Fashion Victim: American Apparel

28 Jun 2010

Unless you’ve been under a rock for the last few years, you’re probably aware of some of the following: a) American Apparel makes clothing; b) it’s not an American Apparel ad if it doesn’t have butts; followed (natch) by c) Dov Charney likes hot, scantily-clad chicks.

What with all the drama that’s been surrounding the disclosure of the clothing retailer’s controversial hiring tactics, it seems like everyone is up in arms and wants to be the first to call out the company that sells those ubiquitously colourful hoodies with the white strings.

Gawker has been leading the coverage of AA’s “New Look” controversy for awhile—they’ve managed to obtain a smorgasbord of internal memos and guidelines instructing new and existing staff on how to be “on-brand” and represent the store’s ‘new direction,’ described in one email as “Classy-Vintage-Chique [sic]-Late 80′s-Early 90′s-Ralph Lauren-Vogue-Nautical-High end brand,” with the ultimate aim of abandoning the day-glo popularity that helped it soar over the last few years. I guess they cornered the market on rainbow-bright street wear; now Mr. Charney’s set his sights on a “more sophisticated, expensive, classy direction.” Ugh, right.

I guess that means this is out.

To ensure that new hires and current staff remain “on-brand,” store staff will have photos taken of them and sent off for review. All new hires and promotions require this cyber-approval—you’ve got to make the cut before you’re eligible for a pay-check.  Gawker and The Cut blog did some sleuthing and turned up this sound-bite from an insider—“Your looks determine your position and pay rate, not how effective you are at your job”—which, of course, is totally sound business practice for a company that’s on the verge of defaulting its creditors with huge losses of profitability. Of course! Pushing a more expensive and exclusionary aesthetic and letting go of fugglier staff boasting “just ok” work ethics is totally just like scooping money with both fists—pay fewer people less and SIMULTANEOUSLY make people spend more money. Oh Dov, you’re such a mastermind.

This is his job?

Regardless of the company’s absolutely brilliant business plan, I guess a lot of people are getting their (American Apparel on-brand) bloomers in a twist. Gawker managed to get their paws on a full and complete “New Standards” manual that admittedly does seem pretty restricting, but I don’t quite think I’m ready to call foul play and join with the ranks calling AA out for being racist and discriminatory (a quick glance at any of the comments on the articles posted will assure you that the internet is totes giving Charney a mean stink-eye).

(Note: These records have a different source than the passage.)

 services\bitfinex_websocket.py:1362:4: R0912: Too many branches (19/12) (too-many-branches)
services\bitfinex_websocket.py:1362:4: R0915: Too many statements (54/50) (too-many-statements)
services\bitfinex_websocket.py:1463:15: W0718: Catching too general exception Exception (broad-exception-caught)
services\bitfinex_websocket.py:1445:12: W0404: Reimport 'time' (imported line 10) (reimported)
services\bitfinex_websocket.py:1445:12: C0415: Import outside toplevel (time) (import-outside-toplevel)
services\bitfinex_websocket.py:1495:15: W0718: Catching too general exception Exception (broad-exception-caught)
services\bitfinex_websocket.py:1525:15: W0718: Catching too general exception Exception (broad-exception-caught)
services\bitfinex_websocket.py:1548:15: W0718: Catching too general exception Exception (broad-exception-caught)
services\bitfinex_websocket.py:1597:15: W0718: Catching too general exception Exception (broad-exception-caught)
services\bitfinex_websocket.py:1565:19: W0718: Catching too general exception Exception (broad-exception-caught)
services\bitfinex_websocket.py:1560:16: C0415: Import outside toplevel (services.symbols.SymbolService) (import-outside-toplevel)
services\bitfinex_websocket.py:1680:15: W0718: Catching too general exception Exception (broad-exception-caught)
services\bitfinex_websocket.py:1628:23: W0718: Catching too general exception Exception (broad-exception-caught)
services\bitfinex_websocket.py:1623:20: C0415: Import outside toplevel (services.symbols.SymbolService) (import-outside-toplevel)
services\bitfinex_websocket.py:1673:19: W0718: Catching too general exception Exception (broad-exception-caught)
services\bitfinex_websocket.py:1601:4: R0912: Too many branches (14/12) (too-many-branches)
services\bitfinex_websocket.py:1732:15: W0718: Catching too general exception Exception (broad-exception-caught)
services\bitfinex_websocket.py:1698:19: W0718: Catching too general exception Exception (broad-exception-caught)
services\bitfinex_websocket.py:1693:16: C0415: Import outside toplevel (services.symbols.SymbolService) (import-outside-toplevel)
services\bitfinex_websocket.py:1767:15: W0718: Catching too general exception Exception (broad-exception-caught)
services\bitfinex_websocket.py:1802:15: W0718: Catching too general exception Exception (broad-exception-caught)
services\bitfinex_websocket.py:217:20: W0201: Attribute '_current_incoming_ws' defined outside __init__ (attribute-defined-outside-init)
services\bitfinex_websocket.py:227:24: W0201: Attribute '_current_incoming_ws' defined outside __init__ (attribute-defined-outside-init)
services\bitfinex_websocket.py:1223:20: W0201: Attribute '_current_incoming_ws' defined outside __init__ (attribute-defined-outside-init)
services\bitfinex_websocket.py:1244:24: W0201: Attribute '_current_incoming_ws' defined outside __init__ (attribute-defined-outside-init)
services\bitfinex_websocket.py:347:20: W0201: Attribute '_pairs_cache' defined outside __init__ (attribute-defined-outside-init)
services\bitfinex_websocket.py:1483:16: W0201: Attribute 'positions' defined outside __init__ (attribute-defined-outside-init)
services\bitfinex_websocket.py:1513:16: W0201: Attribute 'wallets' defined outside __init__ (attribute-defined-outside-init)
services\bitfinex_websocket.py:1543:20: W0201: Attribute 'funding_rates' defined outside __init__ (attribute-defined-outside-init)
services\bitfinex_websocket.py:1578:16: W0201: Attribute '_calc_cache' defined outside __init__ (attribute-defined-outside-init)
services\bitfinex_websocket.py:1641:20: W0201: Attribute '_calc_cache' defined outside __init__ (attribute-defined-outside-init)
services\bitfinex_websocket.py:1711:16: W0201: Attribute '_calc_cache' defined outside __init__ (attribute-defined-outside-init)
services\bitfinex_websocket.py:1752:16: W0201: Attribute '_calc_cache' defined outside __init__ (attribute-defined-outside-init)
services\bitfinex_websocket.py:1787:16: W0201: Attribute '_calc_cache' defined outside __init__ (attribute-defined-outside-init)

And while anonymous sources everywhere are perfectly willing to claim that they were told they were “too heavy for that crop top” (seriously…) and that AA only hires skinny white chicks, the fact of the matter is that for all the inappropriate personal stuff that Dov’s had on his legal plate, so far they haven’t had to shell out, oh, I don’t know, $50 million dollars in restitution and had to establish an office for diversity training, like one other notoriously select clothing brand. There’s a dress code at every job, and some are policed more puritanically than others. After the initial story hit, The Cut bloggers spoke to a bunch of different clothing retailers re: their hiring practices and dress codes, and the results are fairly innocuous and predictable: people get hired based on the image of the shop they are going to get hired at. This is a purely business-buiding strategy that’s been at work, blatantly, in our advertisements for decades; AA on-the-floor sales girls are just walking billboards to sell you the duds they’re wearing—if they’re hot and svelte and look like they belong in an AA ad alongside Dov’s ever-changing facial hair, so much the better.

I totally want to buy that... err...

But on the other hand, while I didn’t go to each of the brand’s seven GTA locations to count caucasians versus non-caucasians, the raunchy, Helvetica-on-white, sexualized (and mostly unclothed) print ads don’t always paint AA a consistent shade of pale. What I’m mostly saying is, crap, I agree with Dov. I don’t mind walking into a shop and seeing clean faces wearing the essentially basic pieces in interesting ways—there’s a certain amount of escapism inherent in consumerism. It’s not accidental that the brand image is so structured, nor that the ads are made to resemble porn. I’m not saying I’m 100% with a company who very frankly states that “plus-sized clothing is not our demographic” (source)—a comment and attitude that seems to have forced Dov into a little bit of back-pedalling in a recent interview—but I do applaud them for being relatively transparent when it comes to dealing with it. In the back of your head you can’t help but listen to your own private Dov and go “so they hire hot people? I don’t understand the problem.”

I feel like this whole thing would totally fizzle if, to continue the trend of full-disclosure, the brand would come out and start calling its sales associates “models”—what they essentially are. Would anyone bat an eyelash then?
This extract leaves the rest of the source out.